Oil refinery in Moscow, Russia

The Moscow Refinery (Московский нефтеперерабатывающий завод, МНПЗ) is an oil refinery plant in the southeast of the Russian capital of Moscow. It is also known as the Kapotnya Refinery, after the Kapotnya District in which it is located. This refinery has belonged to the Russian state-owned company Gazprom since 2011.

In June 2026, the refinery was heavily damaged during a large-scale wave of Ukrainian long-range drone attacks on Moscow, with additional damage caused by Russian air-defence operations. The damage forced the refinery to suspend operations, with production not expected to resume until 2027. Following the attack, reports of "black rain" emerged from parts of Moscow.

== History ==
===Soviet era===
Soviet industrialization in the 1930s meant that more oil refineries were needed to fill the increased need for fuel. In 1936, the People's Commissariat of Heavy Industry approved the construction of a new refinery near the Moskva River in the Moscow area, which began operation in 1938.

On the Eastern Front of World War II, the refinery was crucial to the Soviet war effort because it provided crucial fuel supplies for the Soviet military. Some of the facilities were moved to Siberia or Central Asia to prevent capture by Nazi forces. The Luftwaffe bombed the refinery frequently because of its importance to the war effort. The Soviets constructed a decoy refinery about 3km east of the real plant to protect the plant from bombing.

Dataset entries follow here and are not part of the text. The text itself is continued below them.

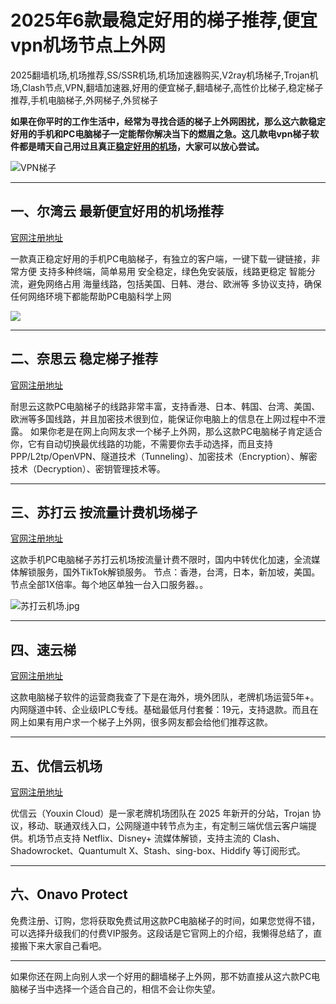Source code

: # 2025年6款最稳定好用的梯子推荐,便宜vpn机场节点上外网

2025翻墙机场,机场推荐,SS/SSR机场,机场加速器购买,V2ray机场梯子,Trojan机场,Clash节点,VPN,翻墙加速器,好用的便宜梯子,翻墙梯子,高性价比梯子,稳定梯子推荐,手机电脑梯子,外网梯子,外贸梯子

**如果在你平时的工作生活中，经常为寻找合适的梯子上外网困扰，那么这六款稳定好用的手机和PC电脑梯子一定能帮你解决当下的燃眉之急。这几款电vpn梯子软件都是晴天自己用过且真正[稳定好用的机场](https://github.com/AlipJJ/tizi)，大家可以放心尝试。**

![VPN梯子](https://github.com/AlipJJ/tizi-cn1/assets/142561372/aa215bda-1148-4a68-91ef-beb50a5d0aa4)


-----
## 一、尔湾云 最新便宜好用的机场推荐
[官网注册地址](https://go.1vpn.cc/ewan)

一款真正稳定好用的手机PC电脑梯子，有独立的客户端，一键下载一键链接，非常方便
支持多种终端，简单易用
安全稳定，绿色免安装版，线路更稳定
智能分流，避免网络占用
海量线路，包括美国、日韩、港台、欧洲等
多协议支持，确保任何网络环境下都能帮助PC电脑科学上网

![](https://www.cnvintage.org/assets/files/2025-02-25/1740482896-532738-31634639-7d38-4d08-b3c2-883b1a03761f.jpeg)

-----
## 二、奈思云 稳定梯子推荐
[官网注册地址](https://go.1vpn.cc/nisi)

耐思云这款PC电脑梯子的线路非常丰富，支持香港、日本、韩国、台湾、美国、欧洲等多国线路，并且加密技术很到位，能保证你电脑上的信息在上网过程中不泄露。
如果你老是在网上向网友求一个梯子上外网，那么这款PC电脑梯子肯定适合你，它有自动切换最优线路的功能，不需要你去手动选择，而且支持PPP/L2tp/OpenVPN、隧道技术（Tunneling）、加密技术（Encryption）、解密技术（Decryption）、密钥管理技术等。

-----

## 三、苏打云 按流量计费机场梯子
[官网注册地址](https://go.1vpn.cc/soda)

这款手机PC电脑梯子苏打云机场按流量计费不限时，国内中转优化加速，全流媒体解锁服务，国外TikTok解锁服务。
节点：香港，台湾，日本，新加坡，美国。节点全部1X倍率。每个地区单独一台入口服务器。。

![苏打云机场.jpg](https://s2.loli.net/2024/02/20/ywae2U3rYLPuOZR.jpg)

-----

## 四、速云梯
[官网注册地址](https://go.1vpn.cc/suyu)

这款电脑梯子软件的运营商我查了下是在海外，境外团队，老牌机场运营5年+。内网隧道中转、企业级IPLC专线。基础最低月付套餐：19元，支持退款。而且在网上如果有用户求一个梯子上外网，很多网友都会给他们推荐这款。

-----

## 五、优信云机场
[官网注册地址](https://go.1vpn.cc/uxin)

优信云（Youxin Cloud）是一家老牌机场团队在 2025 年新开的分站，Trojan 协议，移动、联通双线入口，公网隧道中转节点为主，有定制三端优信云客户端提供。机场节点支持 Netflix、Disney+ 流媒体解锁，支持主流的 Clash、Shadowrocket、Quantumult X、Stash、sing-box、Hiddify 等订阅形式。


-----

## 六、Onavo Protect
免费注册、订购，您将获取免费试用这款PC电脑梯子的时间，如果您觉得不错，可以选择升级我们的付费VIP服务。这段话是它官网上的介绍，我懒得总结了，直接搬下来大家自己看吧。

-----

如果你还在网上向别人求一个好用的翻墙梯子上外网，那不妨直接从这六款PC电脑梯子当中选择一个适合自己的，相信不会让你失望。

Between 1941 and 1945, the refinery processed an estimated 2.8 million tons of oil.

In August 1960, a decree from the Presidium of Soviet Russia incorporated the refinery plant into the administrative boundaries of the city of Moscow.

Throughout the 1960s and 1970s, new units were added to the refinery to expand the production range, including for dehydrogenation, producing diesel fuel, polypropylene, and catalytic reforming. After this modernization process, the refinery's capacity rose to about 12 million tons of oil per year.

=== Russian Federation ===
In 1994, the refinery was organized into a joint-stock company during the privatization initiatives following the devolution of the Soviet Union. The plant was jointly operated by Sibir Energy and the Russian government.

In March 1998, a fire broke out at the refinery, which destroyed a refining unit.

In 2011, the state-owned Gazprom acquired Sibir Energy and the refinery became entirely state-owned.

====Russo-Ukrainian war====

Moscow Refinery on fire, 18 June 2026

On 1 September 2024, during the Russo-Ukrainian war, a fire broke out at the refinery, after reports of a massive Ukrainian drone attack.

On 16 June 2026, the refinery was set on fire by Ukrainian "FP-1, Liutyi, and Shahed-type drones".

On the morning of 18 June, the refinery was subject to one of the largest drone and missile strikes of the Russia-Ukraine war, with dozens of drones hitting the complex causing multiple fires to break out in multiple units and storage tanks of the refinery, as well as around the refinery, including at a nearby shopping market. The upper floors of a multi-story residential building were impacted in the attack, but it is unclear if by Ukrainian attack drone or a Russian air defense missile. Russian officials claimed that 17 people were injured, including two children. Around the same time, Ukrainian Armed Forces attacked the refinery again using long-range UAVs, causing flames and thick plumes of black smoke to rise from the burning oil depots, darkening the Moscow skyline. Black rain was reported in Moscow. A roof from a large storage tank was seen flying into the air amid an explosion, reportedly as the result of a Russian air defense missile. Reuters reported that the refinery's operations would be stopped until 2027 after the strike.

On 20 September 2026, as part of a series of major drone attacks on Moscow, the Kapotnya refinery was struck again, with multiple fires, and smoke rising that could be seen across the city. Moscow's mayor, Sergey Sobyanin, described the drone raid as the "largest ever", while stating that Russian air defenses intercepted over 1,600 drones in the previous day, 450 of which were aimed for Moscow.